Mazda's first battery-electric production vehicle for North America, the MX-30 crossover, will arrive at dealerships in Quebec and British Columbia this fall starting at $44,100, including shipping.
The provinces offer some of the biggest government EV incentives in the country and they can be coupled with the federal government’s $5,000 ZEV rebate.
The MX-30's 160-kilometre range is well below vehicles that are priced similarly and can go at least twice as far on a charge, such as the Chevrolet Bolt EUV, which starts at $39,998 and has a 415-kilometre range.
Mazda has partnered with ChargePoint, one of the world's largest charging networks, to give MX-30 owners a $500 charging credit that can be used for public charging or toward the purchase of an in-home ChargePoint Level 2 charger.
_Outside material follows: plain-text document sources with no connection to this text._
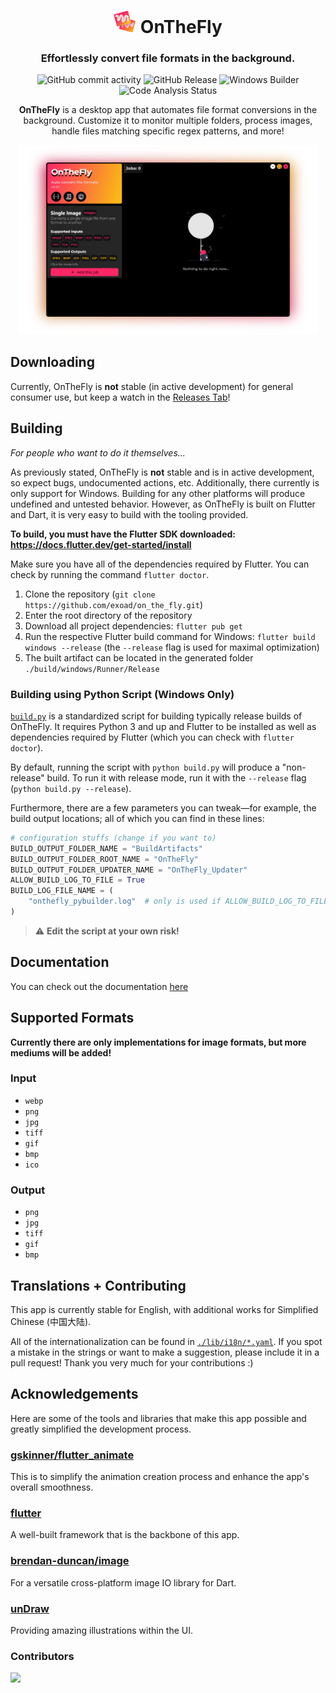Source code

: <h1 align="center">
  <img src="https://github.com/exoad/on_the_fly/blob/master/assets/AppIcon.png?raw=true" width="36"> OnTheFly
</h1>
<h3 align="center">
  Effortlessly convert file formats in the background.
</h3>
<p align="center">
<img alt="GitHub commit activity" src="https://img.shields.io/github/commit-activity/w/exoad/on_the_fly?style=flat-square&logoColor=%23000&labelColor=%23000&color=%23ff2667">
<img alt="GitHub Release" src="https://img.shields.io/github/v/release/exoad/on_the_fly?include_prereleases&sort=date&style=flat-square&labelColor=%23000&color=%23fab916">
<img alt="Windows Builder" src="https://img.shields.io/github/actions/workflow/status/exoad/on_the_fly/windows_builder.yml?style=flat-square">

<img alt="Code Analysis Status" src="https://img.shields.io/github/actions/workflow/status/exoad/on_the_fly/github-code-scanning%2Fcodeql?style=flat-square&label=analysis">
</p>
<p align="center">
  <strong>OnTheFly</strong> is a desktop app that automates file format conversions in the background. Customize it to monitor multiple folders, process images, handle files matching specific regex patterns, and more!
</p>
<p align="center">
  <img src="https://github.com/exoad/on_the_fly/blob/master/repo/sc_1.png?raw=true" alt="App Screenshot" width="95%" />
</p>

## Downloading

Currently, OnTheFly is **not** stable (in active development) for general consumer use, but keep a watch in the [Releases Tab](https://github.com/exoad/on_the_fly/releases)!

## Building

*For people who want to do it themselves...*

As previously stated, OnTheFly is **not** stable and is in active development, so expect bugs, undocumented actions, etc. Additionally, there currently is only support for Windows. Building for any other platforms will produce undefined and untested behavior. However,
as OnTheFly is built on Flutter and Dart, it is very easy to build with the tooling provided.

**To build, you must have the Flutter SDK downloaded: https://docs.flutter.dev/get-started/install**

Make sure you have all of the dependencies required by Flutter. You can check by running the command `flutter doctor`.

1. Clone the repository (`git clone https://github.com/exoad/on_the_fly.git`)
2. Enter the root directory of the repository
3. Download all project dependencies: `flutter pub get`
4. Run the respective Flutter build command for Windows: `flutter build windows --release` (the `--release` flag is used for maximal optimization)
5. The built artifact can be located in the generated folder `./build/windows/Runner/Release`

### Building using Python Script (Windows Only)

[`build.py`](./build.py) is a standardized script for building typically release builds of OnTheFly. It requires Python 3 and up and Flutter to be installed as well as dependencies required
by Flutter (which you can check with `flutter doctor`).

By default, running the script with `python build.py` will produce a "non-release" build. To run it with release mode, run it with the `--release` flag (`python build.py --release`).

Furthermore, there are a few parameters you can tweak—for example, the build output locations; all of which you can find in these lines:

```python
# configuration stuffs (change if you want to)
BUILD_OUTPUT_FOLDER_NAME = "BuildArtifacts"
BUILD_OUTPUT_FOLDER_ROOT_NAME = "OnTheFly"
BUILD_OUTPUT_FOLDER_UPDATER_NAME = "OnTheFly_Updater"
ALLOW_BUILD_LOG_TO_FILE = True
BUILD_LOG_FILE_NAME = (
    "onthefly_pybuilder.log"  # only is used if ALLOW_BUILD_LOG_TO_FILE is also True
)
```

> ⚠️ **Edit the script at your own risk!**

## Documentation

You can check out the documentation [here](https://exoad.github.io/onthefly/api/)

## Supported Formats

**Currently there are only implementations for image formats, but more mediums will be added!**

### Input
- `webp`
- `png`
- `jpg`
- `tiff`
- `gif`
- `bmp`
- `ico`

### Output
- `png`
- `jpg`
- `tiff`
- `gif`
- `bmp`

## Translations + Contributing

This app is currently stable for English, with additional works for Simplified Chinese (中国大陆).

All of the internationalization can be found in [`./lib/i18n/*.yaml`](https://github.com/search?q=repo%3Aexoad%2Fon_the_fly+path%3A%2F%5Elib%5C%2Fi18n%5C%2F%2F++language%3AYAML&type=code&l=YAML). If you spot a mistake in the strings or want to make a suggestion, please include it in a pull request! Thank you very much for your contributions :)

## Acknowledgements

Here are some of the tools and libraries that make this app possible and greatly simplified the development process.

### [gskinner/flutter_animate](https://github.com/gskinner/flutter_animate)

This is to simplify the animation creation process and enhance the app's overall smoothness.

### [flutter](https://flutter.dev/)

A well-built framework that is the backbone of this app.

### [brendan-duncan/image](https://github.com/brendan-duncan/image)

For a versatile cross-platform image IO library for Dart.

### [unDraw](https://undraw.co/)

Providing amazing illustrations within the UI.

### Contributors

<a href="https://github.com/exoad/on_the_fly/graphs/contributors">
  <img src="https://contrib.rocks/image?repo=exoad/on_the_fly" />
</a>
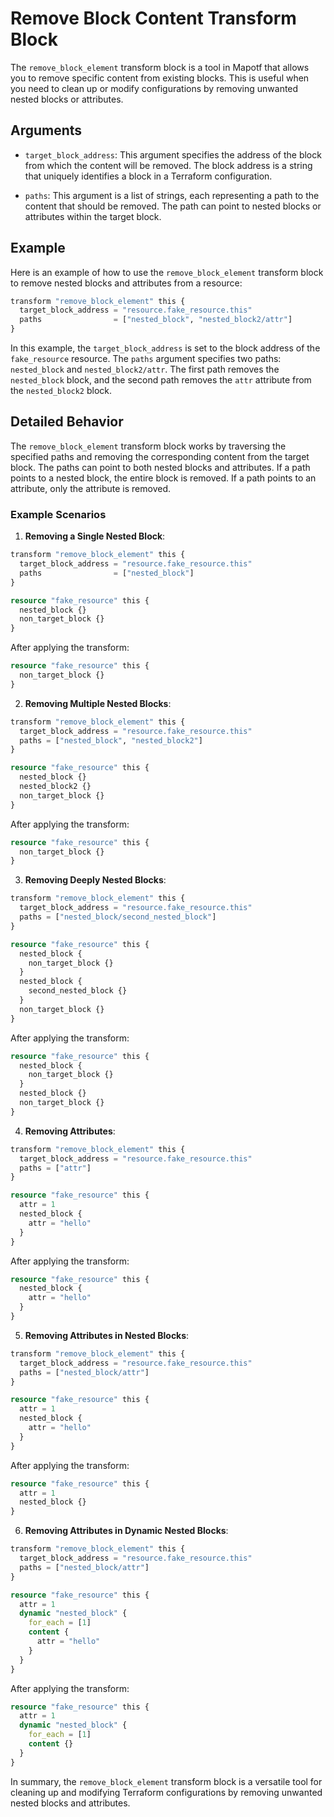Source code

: # Remove Block Content Transform Block

The `remove_block_element` transform block is a tool in Mapotf that allows you to remove specific content from existing blocks. This is useful when you need to clean up or modify configurations by removing unwanted nested blocks or attributes.

## Arguments

- `target_block_address`: This argument specifies the address of the block from which the content will be removed. The block address is a string that uniquely identifies a block in a Terraform configuration.

- `paths`: This argument is a list of strings, each representing a path to the content that should be removed. The path can point to nested blocks or attributes within the target block.

## Example

Here is an example of how to use the `remove_block_element` transform block to remove nested blocks and attributes from a resource:

```terraform
transform "remove_block_element" this {
  target_block_address = "resource.fake_resource.this"
  paths                = ["nested_block", "nested_block2/attr"]
}
```

In this example, the `target_block_address` is set to the block address of the `fake_resource` resource. The `paths` argument specifies two paths: `nested_block` and `nested_block2/attr`. The first path removes the `nested_block` block, and the second path removes the `attr` attribute from the `nested_block2` block.

## Detailed Behavior

The `remove_block_element` transform block works by traversing the specified paths and removing the corresponding content from the target block. The paths can point to both nested blocks and attributes. If a path points to a nested block, the entire block is removed. If a path points to an attribute, only the attribute is removed.

### Example Scenarios

1. **Removing a Single Nested Block**:
```terraform
transform "remove_block_element" this {
  target_block_address = "resource.fake_resource.this"
  paths                = ["nested_block"]
}
```

```terraform
resource "fake_resource" this {
  nested_block {}
  non_target_block {}
}
```

After applying the transform:
```terraform
resource "fake_resource" this {
  non_target_block {}
}
```

2. **Removing Multiple Nested Blocks**:
```terraform
transform "remove_block_element" this {
  target_block_address = "resource.fake_resource.this"
  paths = ["nested_block", "nested_block2"]
}
```

```terraform
resource "fake_resource" this {
  nested_block {}
  nested_block2 {}
  non_target_block {}
}
```

After applying the transform:
```terraform
resource "fake_resource" this {
  non_target_block {}
}
```

3. **Removing Deeply Nested Blocks**:
```terraform
transform "remove_block_element" this {
  target_block_address = "resource.fake_resource.this"
  paths = ["nested_block/second_nested_block"]
}
```

```terraform
resource "fake_resource" this {
  nested_block {
    non_target_block {}
  }
  nested_block {
    second_nested_block {}
  }
  non_target_block {}
}
```

After applying the transform:
```terraform
resource "fake_resource" this {
  nested_block {
    non_target_block {}
  }
  nested_block {}
  non_target_block {}
}
```

4. **Removing Attributes**:
```terraform
transform "remove_block_element" this {
  target_block_address = "resource.fake_resource.this"
  paths = ["attr"]
}
```

```terraform
resource "fake_resource" this {
  attr = 1
  nested_block {
    attr = "hello"
  }
}
```

After applying the transform:
```terraform
resource "fake_resource" this {
  nested_block {
    attr = "hello"
  }
}
```

5. **Removing Attributes in Nested Blocks**:
```terraform
transform "remove_block_element" this {
  target_block_address = "resource.fake_resource.this"
  paths = ["nested_block/attr"]
}
```

```terraform
resource "fake_resource" this {
  attr = 1
  nested_block {
    attr = "hello"
  }
}
```

After applying the transform:
```terraform
resource "fake_resource" this {
  attr = 1
  nested_block {}
}
```

6. **Removing Attributes in Dynamic Nested Blocks**:
```terraform
transform "remove_block_element" this {
  target_block_address = "resource.fake_resource.this"
  paths = ["nested_block/attr"]
}
```

```terraform
resource "fake_resource" this {
  attr = 1
  dynamic "nested_block" {
    for_each = [1]
    content {
      attr = "hello"
    }
  }
}
```

After applying the transform:
```terraform
resource "fake_resource" this {
  attr = 1
  dynamic "nested_block" {
    for_each = [1]
    content {}
  }
}
```

In summary, the `remove_block_element` transform block is a versatile tool for cleaning up and modifying Terraform configurations by removing unwanted nested blocks and attributes.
The company is also offering a complimentary two-year/32,000-kilometre scheduled maintenance plan.
The MX-30 is equipped with Mazda's e-Skyactiv EV technology that features a 35.5-kilowatt-hour lithium ion battery pack mounted under the floor and a front-wheel-drive electric motor rated at 143 hp.
Mazda Canada in a statement says “the MX-30 can easily be the ideal companion for daily commuting.”
BMW's Mini brand has found success in the United States with the Cooper SE electric hatchback, which can travel 110 miles — 177 kilometres — between charges. Mini has pitched the vehicle to urban commuters and expects to double U.S. sales in 2021.
There's no word yet from Mazda if the MX-30 will be launched nationwide in Canada.